Queen consort of Upper Burgundy
- Tenure: 1011 – 1032
- Born: c. 970
- Died: after September 20, 1057
- Spouses: Rotbold II, Count of Provence Rudolph III of Burgundy
- Issue: William III of Provence Emma of Provence Hugh, bishop of Lausanne?
- Religion: Catholicism

= Ermengarde of Burgundy =

Countess of Provence (c. 970–1057)

Ermengarde (also Hermengarde, Ermengarda, Irmengarde, Irainsanda, Eimildis) (c. 970– after 20 September 1057) was a medieval noblewoman. Through her first marriage, to Rotbold II, Count of Provence, she was countess of Provence, and from 1011 to 1032 Ermengarde was the last queen of independent Burgundy by virtue of her second marriage to Rudolf III of Burgundy.

==Life==
Ermengarde's origins are obscure, and the identity of her relatives is unknown. Several scholars have, however, suggested that Ermengarde was related to Humbert I of Savoy. In the nineteenth century, several scholars hypothesised that Ermengarde's first husband was Manasses, count of Savoy, with whom she had a son, Humbert of Savoy. Laurent Ripart, by contrast, suggests that Ermengarde may have been the sister of Humbert of Savoy, who was part of the entourage of Rudolf III of Burgundy. Alternatively, François Demotz argues that Ermengarde was a member of the Sigiboldides (or Siboldi) dynasty, who were also part of Rudolf III's entourage.

==Countess of Provence==
Ermengarde married Rotbald II of Provence before 1002, when they made a donation to Montmajour Abbey. The couple is mentioned in the Carta liberalis in 1005. Also in 1005, they were present for the election of the new abbot at the Abbey of St Victor, Marseille, alongside Adelaide-Blanche of Anjou and her sons William III Taillefer, Count of Toulouse, and William II, Count of Provence.

With Rotbald, Ermengarde had two sons and a daughter:
- Hugh, bishop of Lausanne (r. 1018–1037).
- William III of Provence
- Emma, who married William III Taillefer, Count of Toulouse, and thus brought the margravial title in Provence to the House of Rouergue.

==Queen of Burgundy==
After Rotbald's death (d. before 1011), Ermengarde married again. Her second husband, whom she married in 1011, was Rudolf III of Burgundy. Ermengarde and Rudolf were married until his death in 1032, but they had no children together.
On 24 April 1011 Rudolf issued two diplomas granting Ermengarde extensive property, including the town of Vienne, the royal castle of Pipet, the counties of Vienne and Sermorens, and all his possessions between Vienne and Lake Constance, as her dower.
In August 1011, Ermengarde intervened in Rudolf's diploma, granting Henry, bishop of Lausanne, rights over the county of Vaud.
The couple issued one diploma together, a donation to the monastery of Cluny in 1019. and Ermengarde intervened in many of Rudolf's other acts, including donations to the monastery of Saint-Martin de Savigny, and the Abbey of St. Maurice, Agaunum.

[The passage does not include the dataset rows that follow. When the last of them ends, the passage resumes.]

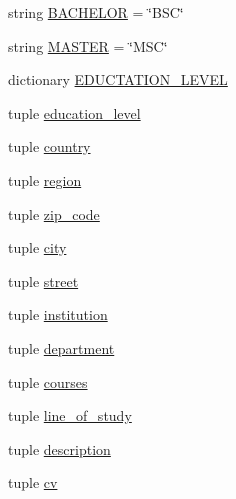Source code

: \begin{DoxyCompactItemize}
\item 
string \hyperlink{classstudents_1_1models_1_1_student_a44c22f24f6430caa8c30a11cc2eda2f9}{B\-A\-C\-H\-E\-L\-O\-R} = \char`\"{}B\-S\-C\char`\"{}
\item 
string \hyperlink{classstudents_1_1models_1_1_student_a96eaf2a1b27d151cc511133ded581dc4}{M\-A\-S\-T\-E\-R} = \char`\"{}M\-S\-C\char`\"{}
\item 
dictionary \hyperlink{classstudents_1_1models_1_1_student_a8f86f0fb0935aa98bf4e4c662c144943}{E\-D\-U\-C\-T\-A\-T\-I\-O\-N\-\_\-\-L\-E\-V\-E\-L}
\item 
tuple \hyperlink{classstudents_1_1models_1_1_student_a43909b3b49d600bfb53f10286a838fe0}{education\-\_\-level}
\item 
tuple \hyperlink{classstudents_1_1models_1_1_student_a03e45fddb9a4c1cd701ecf71ce750b55}{country}
\item 
tuple \hyperlink{classstudents_1_1models_1_1_student_a4c97e38c90574a31ad7a4604ee731128}{region}
\item 
tuple \hyperlink{classstudents_1_1models_1_1_student_a276c47ab433d4e1f7e4aff01036bd9cf}{zip\-\_\-code}
\item 
tuple \hyperlink{classstudents_1_1models_1_1_student_ac237b28a8bc0d6f538fcfcb64f1bbede}{city}
\item 
tuple \hyperlink{classstudents_1_1models_1_1_student_a389b723936a0a1ca5f8327563c1a7187}{street}
\item 
tuple \hyperlink{classstudents_1_1models_1_1_student_a41718377a531d1677d8196ac292ccb43}{institution}
\item 
tuple \hyperlink{classstudents_1_1models_1_1_student_ab9b3060609019e2bc54a43d2e09c0cbd}{department}
\item 
tuple \hyperlink{classstudents_1_1models_1_1_student_a08fe0c93f50c6a1699ff506a76ef3172}{courses}
\item 
tuple \hyperlink{classstudents_1_1models_1_1_student_af95758393c5324d289f2b24441222b32}{line\-\_\-of\-\_\-study}
\item 
tuple \hyperlink{classstudents_1_1models_1_1_student_a56967491948903227152a9fa074c9546}{description}
\item 
tuple \hyperlink{classstudents_1_1models_1_1_student_ad1da7d6dcdd52dcef337cf689b329e19}{cv}
\end{DoxyCompactItemize}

Acting independently, Ermengarde made a donation to Cluny for the sake of Rudolf's soul, and endowed the monastery of Saint-Martin de Savigny in 1031.

===Succession of Burgundy===
At Strasbourg in 1016, Rudolf III did homage to Emperor Henry II. At the same time, Ermengarde entrusted her sons Hugh and William to Henry II's care. Henry called Hugh and William his "beloved vassals (dilectus sibi militibus), and granted them the fiefs of Otto-William, Count of Burgundy, who had rebelled against Henry.
After Rudolf's death in September 1032, Ermengarde and her son Hugh arranged for the transfer of the crown of Burgundy and the Holy Lance to Emperor Conrad II. In January 1033, Ermengarde, and her advocate (and possible relative) Humbert of Savoy, and others, do homage to Conrad II at Zurich. The actions of Ermengarde and Humbert of Savoy ensured the permanent bond between Burgundy and Germany.